• _Task item_: Your task is to give the entries back exactly, leaving nothing out.

• _Items listed in a dataset_:
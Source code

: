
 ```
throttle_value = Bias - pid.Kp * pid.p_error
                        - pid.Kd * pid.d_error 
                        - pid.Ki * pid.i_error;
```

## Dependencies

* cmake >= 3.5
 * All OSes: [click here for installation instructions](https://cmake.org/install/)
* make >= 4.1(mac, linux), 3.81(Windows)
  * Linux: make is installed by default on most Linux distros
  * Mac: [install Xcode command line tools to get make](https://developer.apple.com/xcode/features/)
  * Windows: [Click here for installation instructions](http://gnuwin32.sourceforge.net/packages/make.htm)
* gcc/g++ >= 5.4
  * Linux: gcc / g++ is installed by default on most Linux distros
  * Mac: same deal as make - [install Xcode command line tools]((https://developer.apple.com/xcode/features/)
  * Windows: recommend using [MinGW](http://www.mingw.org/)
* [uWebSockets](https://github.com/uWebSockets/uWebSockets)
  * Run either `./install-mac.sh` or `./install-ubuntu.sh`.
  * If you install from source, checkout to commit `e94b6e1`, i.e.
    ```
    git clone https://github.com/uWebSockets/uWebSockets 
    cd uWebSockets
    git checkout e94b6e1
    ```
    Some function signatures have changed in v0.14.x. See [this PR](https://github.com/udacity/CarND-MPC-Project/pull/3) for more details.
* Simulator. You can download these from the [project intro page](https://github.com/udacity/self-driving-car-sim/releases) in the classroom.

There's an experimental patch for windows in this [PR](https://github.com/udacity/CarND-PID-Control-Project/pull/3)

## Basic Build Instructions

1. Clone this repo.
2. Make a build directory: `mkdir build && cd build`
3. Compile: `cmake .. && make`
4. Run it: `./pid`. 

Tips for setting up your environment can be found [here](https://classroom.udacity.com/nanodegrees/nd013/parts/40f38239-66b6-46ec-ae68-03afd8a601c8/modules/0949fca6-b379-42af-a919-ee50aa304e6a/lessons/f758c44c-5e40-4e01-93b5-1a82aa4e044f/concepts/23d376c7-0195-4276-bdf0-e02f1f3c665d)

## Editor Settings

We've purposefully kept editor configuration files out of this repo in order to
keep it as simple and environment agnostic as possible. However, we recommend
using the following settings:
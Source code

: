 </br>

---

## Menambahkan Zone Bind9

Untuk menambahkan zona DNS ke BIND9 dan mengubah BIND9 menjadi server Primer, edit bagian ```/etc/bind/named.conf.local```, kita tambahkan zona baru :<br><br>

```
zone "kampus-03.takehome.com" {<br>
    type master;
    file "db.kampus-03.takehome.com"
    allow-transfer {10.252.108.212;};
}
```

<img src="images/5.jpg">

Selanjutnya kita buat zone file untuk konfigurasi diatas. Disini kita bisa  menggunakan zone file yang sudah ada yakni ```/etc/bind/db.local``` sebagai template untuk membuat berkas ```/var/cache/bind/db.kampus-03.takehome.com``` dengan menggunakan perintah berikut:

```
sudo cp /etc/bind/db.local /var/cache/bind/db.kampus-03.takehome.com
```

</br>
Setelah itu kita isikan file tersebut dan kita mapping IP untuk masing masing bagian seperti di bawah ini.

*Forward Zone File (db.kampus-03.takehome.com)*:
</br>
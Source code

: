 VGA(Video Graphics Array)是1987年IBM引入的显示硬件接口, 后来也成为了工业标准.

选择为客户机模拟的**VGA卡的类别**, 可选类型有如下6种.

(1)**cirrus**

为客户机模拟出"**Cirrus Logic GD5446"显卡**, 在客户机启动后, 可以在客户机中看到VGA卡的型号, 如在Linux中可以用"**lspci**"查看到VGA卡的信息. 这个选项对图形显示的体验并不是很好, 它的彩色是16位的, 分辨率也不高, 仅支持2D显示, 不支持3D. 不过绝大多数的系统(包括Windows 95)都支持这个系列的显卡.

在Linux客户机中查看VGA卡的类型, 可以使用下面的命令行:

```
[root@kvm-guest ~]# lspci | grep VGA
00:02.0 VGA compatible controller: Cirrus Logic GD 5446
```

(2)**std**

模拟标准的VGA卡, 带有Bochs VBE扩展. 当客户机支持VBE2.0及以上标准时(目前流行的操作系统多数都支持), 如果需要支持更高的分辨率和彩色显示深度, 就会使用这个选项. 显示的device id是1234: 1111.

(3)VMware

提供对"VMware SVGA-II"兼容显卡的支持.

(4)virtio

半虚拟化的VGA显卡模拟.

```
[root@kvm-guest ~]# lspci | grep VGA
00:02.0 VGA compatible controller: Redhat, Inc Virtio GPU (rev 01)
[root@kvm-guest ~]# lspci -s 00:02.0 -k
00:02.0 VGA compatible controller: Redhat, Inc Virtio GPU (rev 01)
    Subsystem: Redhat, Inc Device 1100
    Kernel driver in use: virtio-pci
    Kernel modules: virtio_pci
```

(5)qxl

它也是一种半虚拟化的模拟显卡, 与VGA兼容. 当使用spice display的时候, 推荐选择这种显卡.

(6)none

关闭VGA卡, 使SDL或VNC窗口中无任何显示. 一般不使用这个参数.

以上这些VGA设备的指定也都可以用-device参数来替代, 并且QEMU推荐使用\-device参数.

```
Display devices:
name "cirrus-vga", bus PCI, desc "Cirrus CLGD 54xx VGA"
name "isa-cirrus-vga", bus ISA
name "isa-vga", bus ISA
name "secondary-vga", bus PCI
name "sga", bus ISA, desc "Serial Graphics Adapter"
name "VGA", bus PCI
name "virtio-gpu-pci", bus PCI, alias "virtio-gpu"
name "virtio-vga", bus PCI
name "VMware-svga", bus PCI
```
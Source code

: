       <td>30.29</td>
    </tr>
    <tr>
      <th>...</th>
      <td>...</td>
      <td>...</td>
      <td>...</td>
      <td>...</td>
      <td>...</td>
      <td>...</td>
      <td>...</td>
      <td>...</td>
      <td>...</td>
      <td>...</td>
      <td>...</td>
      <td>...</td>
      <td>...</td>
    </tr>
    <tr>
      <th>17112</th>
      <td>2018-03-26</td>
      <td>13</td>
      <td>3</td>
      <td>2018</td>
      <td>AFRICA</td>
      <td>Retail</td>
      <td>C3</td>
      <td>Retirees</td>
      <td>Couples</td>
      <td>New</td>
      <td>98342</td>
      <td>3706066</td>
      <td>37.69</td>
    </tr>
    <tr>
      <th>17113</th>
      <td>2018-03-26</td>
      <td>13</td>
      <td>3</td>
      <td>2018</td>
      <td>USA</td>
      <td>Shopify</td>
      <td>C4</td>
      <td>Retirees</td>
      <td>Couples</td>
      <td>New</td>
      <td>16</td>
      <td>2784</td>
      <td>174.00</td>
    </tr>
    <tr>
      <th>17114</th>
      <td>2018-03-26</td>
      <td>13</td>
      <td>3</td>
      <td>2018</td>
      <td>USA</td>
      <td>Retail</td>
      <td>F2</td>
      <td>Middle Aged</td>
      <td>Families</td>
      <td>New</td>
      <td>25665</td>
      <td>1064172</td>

• _Task solution_:
Source code

:
 ```
throttle_value = Bias - pid.Kp * pid.p_error
                        - pid.Kd * pid.d_error 
                        - pid.Ki * pid.i_error;
```

## Dependencies

* cmake >= 3.5
 * All OSes: [click here for installation instructions](https://cmake.org/install/)
* make >= 4.1(mac, linux), 3.81(Windows)
  * Linux: make is installed by default on most Linux distros
  * Mac: [install Xcode command line tools to get make](https://developer.apple.com/xcode/features/)
  * Windows: [Click here for installation instructions](http://gnuwin32.sourceforge.net/packages/make.htm)
* gcc/g++ >= 5.4
  * Linux: gcc / g++ is installed by default on most Linux distros
  * Mac: same deal as make - [install Xcode command line tools]((https://developer.apple.com/xcode/features/)
  * Windows: recommend using [MinGW](http://www.mingw.org/)
* [uWebSockets](https://github.com/uWebSockets/uWebSockets)
  * Run either `./install-mac.sh` or `./install-ubuntu.sh`.
  * If you install from source, checkout to commit `e94b6e1`, i.e.
    ```
    git clone https://github.com/uWebSockets/uWebSockets 
    cd uWebSockets
    git checkout e94b6e1
    ```
    Some function signatures have changed in v0.14.x. See [this PR](https://github.com/udacity/CarND-MPC-Project/pull/3) for more details.
* Simulator. You can download these from the [project intro page](https://github.com/udacity/self-driving-car-sim/releases) in the classroom.

There's an experimental patch for windows in this [PR](https://github.com/udacity/CarND-PID-Control-Project/pull/3)

## Basic Build Instructions

1. Clone this repo.
2. Make a build directory: `mkdir build && cd build`
3. Compile: `cmake .. && make`
4. Run it: `./pid`. 

Tips for setting up your environment can be found [here](https://classroom.udacity.com/nanodegrees/nd013/parts/40f38239-66b6-46ec-ae68-03afd8a601c8/modules/0949fca6-b379-42af-a919-ee50aa304e6a/lessons/f758c44c-5e40-4e01-93b5-1a82aa4e044f/concepts/23d376c7-0195-4276-bdf0-e02f1f3c665d)

## Editor Settings

We've purposefully kept editor configuration files out of this repo in order to
keep it as simple and environment agnostic as possible. However, we recommend
using the following settings:
Source code

: </br>

---

## Menambahkan Zone Bind9

Untuk menambahkan zona DNS ke BIND9 dan mengubah BIND9 menjadi server Primer, edit bagian ```/etc/bind/named.conf.local```, kita tambahkan zona baru :<br><br>

```
zone "kampus-03.takehome.com" {<br>
    type master;
    file "db.kampus-03.takehome.com"
    allow-transfer {10.252.108.212;};
}
```

<img src="images/5.jpg">

Selanjutnya kita buat zone file untuk konfigurasi diatas. Disini kita bisa  menggunakan zone file yang sudah ada yakni ```/etc/bind/db.local``` sebagai template untuk membuat berkas ```/var/cache/bind/db.kampus-03.takehome.com``` dengan menggunakan perintah berikut:

```
sudo cp /etc/bind/db.local /var/cache/bind/db.kampus-03.takehome.com
```

</br>
Setelah itu kita isikan file tersebut dan kita mapping IP untuk masing masing bagian seperti di bawah ini.

*Forward Zone File (db.kampus-03.takehome.com)*:
</br>
Source code

: VGA(Video Graphics Array)是1987年IBM引入的显示硬件接口, 后来也成为了工业标准.

选择为客户机模拟的**VGA卡的类别**, 可选类型有如下6种.

(1)**cirrus**

为客户机模拟出"**Cirrus Logic GD5446"显卡**, 在客户机启动后, 可以在客户机中看到VGA卡的型号, 如在Linux中可以用"**lspci**"查看到VGA卡的信息. 这个选项对图形显示的体验并不是很好, 它的彩色是16位的, 分辨率也不高, 仅支持2D显示, 不支持3D. 不过绝大多数的系统(包括Windows 95)都支持这个系列的显卡.

在Linux客户机中查看VGA卡的类型, 可以使用下面的命令行:

```
[root@kvm-guest ~]# lspci | grep VGA
00:02.0 VGA compatible controller: Cirrus Logic GD 5446
```

(2)**std**

模拟标准的VGA卡, 带有Bochs VBE扩展. 当客户机支持VBE2.0及以上标准时(目前流行的操作系统多数都支持), 如果需要支持更高的分辨率和彩色显示深度, 就会使用这个选项. 显示的device id是1234: 1111.

(3)VMware

提供对"VMware SVGA-II"兼容显卡的支持.

(4)virtio

半虚拟化的VGA显卡模拟.

```
[root@kvm-guest ~]# lspci | grep VGA
00:02.0 VGA compatible controller: Redhat, Inc Virtio GPU (rev 01)
[root@kvm-guest ~]# lspci -s 00:02.0 -k
00:02.0 VGA compatible controller: Redhat, Inc Virtio GPU (rev 01)
    Subsystem: Redhat, Inc Device 1100
    Kernel driver in use: virtio-pci
    Kernel modules: virtio_pci
```

(5)qxl

它也是一种半虚拟化的模拟显卡, 与VGA兼容. 当使用spice display的时候, 推荐选择这种显卡.

(6)none

关闭VGA卡, 使SDL或VNC窗口中无任何显示. 一般不使用这个参数.

以上这些VGA设备的指定也都可以用-device参数来替代, 并且QEMU推荐使用\-device参数.

```
Display devices:
name "cirrus-vga", bus PCI, desc "Cirrus CLGD 54xx VGA"
name "isa-cirrus-vga", bus ISA
name "isa-vga", bus ISA
name "secondary-vga", bus PCI
name "sga", bus ISA, desc "Serial Graphics Adapter"
name "VGA", bus PCI
name "virtio-gpu-pci", bus PCI, alias "virtio-gpu"
name "virtio-vga", bus PCI
name "VMware-svga", bus PCI
```
Source code

:       <td>30.29</td>
    </tr>
    <tr>
      <th>...</th>
      <td>...</td>
      <td>...</td>
      <td>...</td>
      <td>...</td>
      <td>...</td>
      <td>...</td>
      <td>...</td>
      <td>...</td>
      <td>...</td>
      <td>...</td>
      <td>...</td>
      <td>...</td>
      <td>...</td>
    </tr>
    <tr>
      <th>17112</th>
      <td>2018-03-26</td>
      <td>13</td>
      <td>3</td>
      <td>2018</td>
      <td>AFRICA</td>
      <td>Retail</td>
      <td>C3</td>
      <td>Retirees</td>
      <td>Couples</td>
      <td>New</td>
      <td>98342</td>
      <td>3706066</td>
      <td>37.69</td>
    </tr>
    <tr>
      <th>17113</th>
      <td>2018-03-26</td>
      <td>13</td>
      <td>3</td>
      <td>2018</td>
      <td>USA</td>
      <td>Shopify</td>
      <td>C4</td>
      <td>Retirees</td>
      <td>Couples</td>
      <td>New</td>
      <td>16</td>
      <td>2784</td>
      <td>174.00</td>
    </tr>
    <tr>
      <th>17114</th>
      <td>2018-03-26</td>
      <td>13</td>
      <td>3</td>
      <td>2018</td>
      <td>USA</td>
      <td>Retail</td>
      <td>F2</td>
      <td>Middle Aged</td>
      <td>Families</td>
      <td>New</td>
      <td>25665</td>
      <td>1064172</td>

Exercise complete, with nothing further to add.